From the plot we can see that we have more groups than were promised in the database description. We could maybe try to infer what they are, but since we can’t be sure as we cannot ask anyone, well group 0, 5 and 6 into group 4, which already represents ‘others’.

data$education <- ifelse(data$education %in% c(0,5,6), 4, data$education)
data$education %>% table %>% prop.table()

## .
##         1         2         3         4 
## 0.3528333 0.4676667 0.1639000 0.0156000

From the previous table we can observe that this bank has given loans mainly to people with a univeristy degree, followed by people with a graduate degree and then people with a high school degree. It seems to work mainly with highly educated people.

Marriage

data$marriage %>% table()

## .
##     0     1     2     3 
##    54 13659 15964   323

Again, with marriage we have more groups than were described, so we will add the observations with a ‘0’ to group ‘3’.

data$marriage <- ifelse(data$marriage == 0, 3, data$marriage)
data$marriage %>% table %>% prop.table()

## .
##          1          2          3 
## 0.45530000 0.53213333 0.01256667

Customers seem to be pretty evenly divided between married and single. ‘Others’ represents only 1.2 percent of the data.

Age

data$age %>% hist(., main = "Histogram of age", xlab = "Age")
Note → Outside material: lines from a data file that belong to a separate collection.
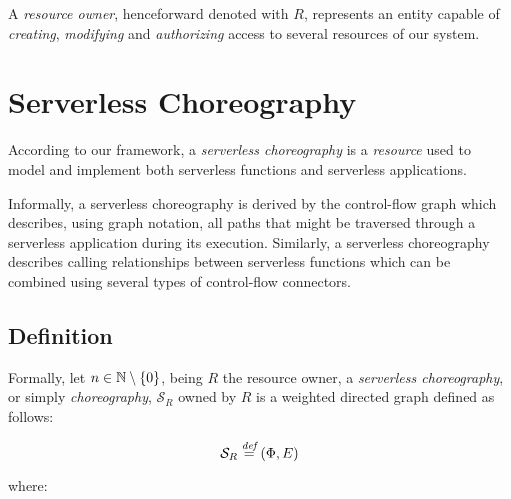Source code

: A \textit{resource owner}, henceforward denoted with $R$, represents an entity capable of \textit{creating}, \textit{modifying} and \textit{authorizing} access to several resources of our system.

\section{Serverless Choreography}

According to our framework, a \textit{serverless choreography} is a \textit{resource} used to model and implement both serverless functions and serverless applications.

Informally, a serverless choreography is derived by the control-flow graph which describes, using graph notation, all paths that might be traversed through a serverless application during its execution. Similarly, a serverless choreography describes calling relationships between serverless functions which can be combined using several types of control-flow connectors.

\subsection{Definition}

Formally, let $n \in \mathbb{N} \setminus \left\lbrace 0 \right\rbrace $, being $R$ the resource owner, a \textit{serverless choreography}, or simply \textit{choreography}, $\mathcal{S}_R$ owned by $R$ is a weighted directed graph defined as follows:

\begin{equation}
	\mathcal{S}_R \overset{\textit{def}}{=} (\Phi,E)
\end{equation}

where:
Customers mainly belong to the ‘young adult’ (between 25 and 40) segment of the population.

PAY_0 to PAY_6

ggplot(data = data %>% gather(c(7:12), key = "month", value = "pay")) + geom_histogram(aes(x=pay)) + facet_grid(~month) + theme_bw()
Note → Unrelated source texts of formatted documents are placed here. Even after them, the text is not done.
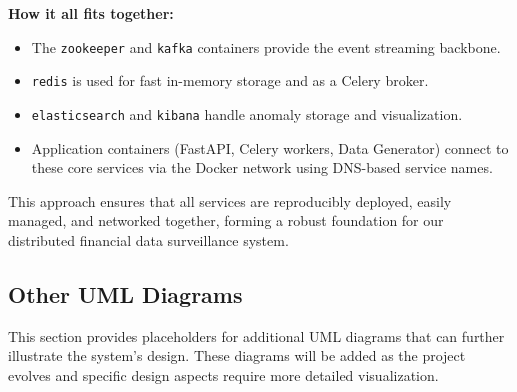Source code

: \textbf{How it all fits together:}
\begin{itemize}
    \item The \texttt{zookeeper} and \texttt{kafka} containers provide the event streaming backbone.
    \item \texttt{redis} is used for fast in-memory storage and as a Celery broker.
    \item \texttt{elasticsearch} and \texttt{kibana} handle anomaly storage and visualization.
    \item Application containers (FastAPI, Celery workers, Data Generator) connect to these core services via the Docker network using DNS-based service names.
\end{itemize}

This approach ensures that all services are reproducibly deployed, easily managed, and networked together, forming a robust foundation for our distributed financial data surveillance system.

\subsection{Other UML Diagrams}
This section provides placeholders for additional UML diagrams that can further illustrate the system's design. These diagrams will be added as the project evolves and specific design aspects require more detailed visualization.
## `stat_bin()` using `bins = 30`. Pick better value with `binwidth`.

From the previous tables, we can see that most customers pay duly (on time) and then quite a few also pay one or two months early. There is another spike with customers who pay 3 months late, and very few customers pay over three months late.

Pay amount

ggplot(data = data %>% gather(c(19:24), key = "month", value = "pay")) + geom_histogram(aes(x=pay)) + facet_grid(~month) + xlim(c(0,150000)) + ylim(c(0,10000)) + theme_bw()

## `stat_bin()` using `bins = 30`. Pick better value with `binwidth`.

As we can see, most customers make low payments towards their loan. However, this must be directly related to the initial amount of their loan, so it might be interesting to add a variable equivalent to the proportion of the full initial loan paid. I have changed the plot limits to avoid a bad formatting of the plots due to outliers.

Credit default

data$default_payment_next_month %>% table() %>% prop.table()

## .
##      0      1 
## 0.7788 0.2212

Apparently, about 22% of the clients in the database defaulted. We can explore some variable interactions with the objective to see if maybe we can start seeing a trend:

data[,c(3,25)] %>% table() %>% prop.table() %>% plot()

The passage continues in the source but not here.